Getting a tax refund can really boost your finances, and give you the opportunity to pay off debt or perform home repairs. But, not everyone gets a tax refund, some people end up owing more taxes at the end of year and so miss out on the benefit of having extra cash hit their bank account in the Spring. Then, there is that small group of people who break even, neither receiving a refund nor owing. So, which is best? If you had a choice, and you do, on how much is held out of your paycheck, which method is best for your finances?
Some financial experts say getting a big tax refund isn’t always a good idea. Here’s why:
● A large tax refund means you are having too much held out of your paycheck every two weeks.
● When too much money is held out of your paycheck, that means less money goes in your pocket.
● Allowing a large amount of funds to be withheld, and then repaid to you every year by the IRS, is essentially allowing the IRS to act as your savings account. The only difference is that the IRS is not paying you interest.

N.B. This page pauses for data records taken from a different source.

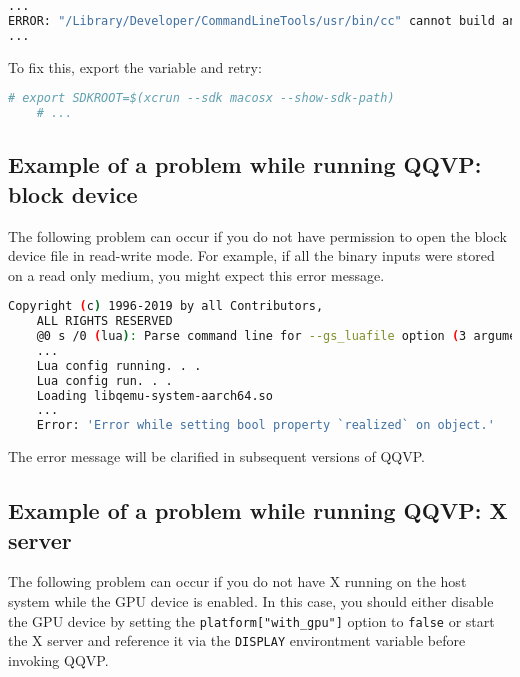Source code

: \small
\begin{lstlisting}[language=bash]
    ...
ERROR: "/Library/Developer/CommandLineTools/usr/bin/cc" cannot build an executable (is your linker broken?)
...
\end{lstlisting}
\normalsize

To fix this, export the variable and retry:

\small
\begin{lstlisting}[language=bash]
    # export SDKROOT=$(xcrun --sdk macosx --show-sdk-path)
    # ...
\end{lstlisting}
\normalsize

\clearpage
\subsection{Example of a problem while running QQVP: block device}

The following problem can occur if you do not have permission to open the block device file in read-write mode. For example, if all the binary inputs were stored on a read only medium, you might expect this error message.

\small
\begin{lstlisting}[language=bash]
    Copyright (c) 1996-2019 by all Contributors,
    ALL RIGHTS RESERVED
    @0 s /0 (lua): Parse command line for --gs_luafile option (3 arguments)
    ...
    Lua config running. . .
    Lua config run. . .
    Loading libqemu-system-aarch64.so
    ...
    Error: 'Error while setting bool property `realized` on object.'
\end{lstlisting}
\normalsize

\note The error message will be clarified in subsequent versions of QQVP.

\subsection{Example of a problem while running QQVP: X server}
\label{sec:xServer}

The following problem can occur if you do not have X running on the host
system while the GPU device is enabled. In this case, you should either
disable the GPU device by setting the {\small{\lstinline!platform["with_gpu"]!}}
option to {\small{\lstinline!false!}} or start the X server and reference
it via the {\small{\lstinline!DISPLAY!}} environtment variable before invoking
QQVP.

Perhaps a better choice is to find an amount that allows you to break even tax-wise, and put the extra money in a sound investment. There is no reason to let the government hold onto your money rather than have your money work for you. Other common money mismanagement practices include failing to make and stick to a budget, spending more for a product than it is worth, and forgetting to save for a rainy day. You should also take advantage of all the free money available to you, like maxing out your retirement plan by getting the full employer contribution possible. Call us for advice on how to take steps to make sure you are doing all you can to manage your money properly.
Call a Plantation, Florida debt relief attorney today for more information about money management techniques. Schedule an appointment to learn more.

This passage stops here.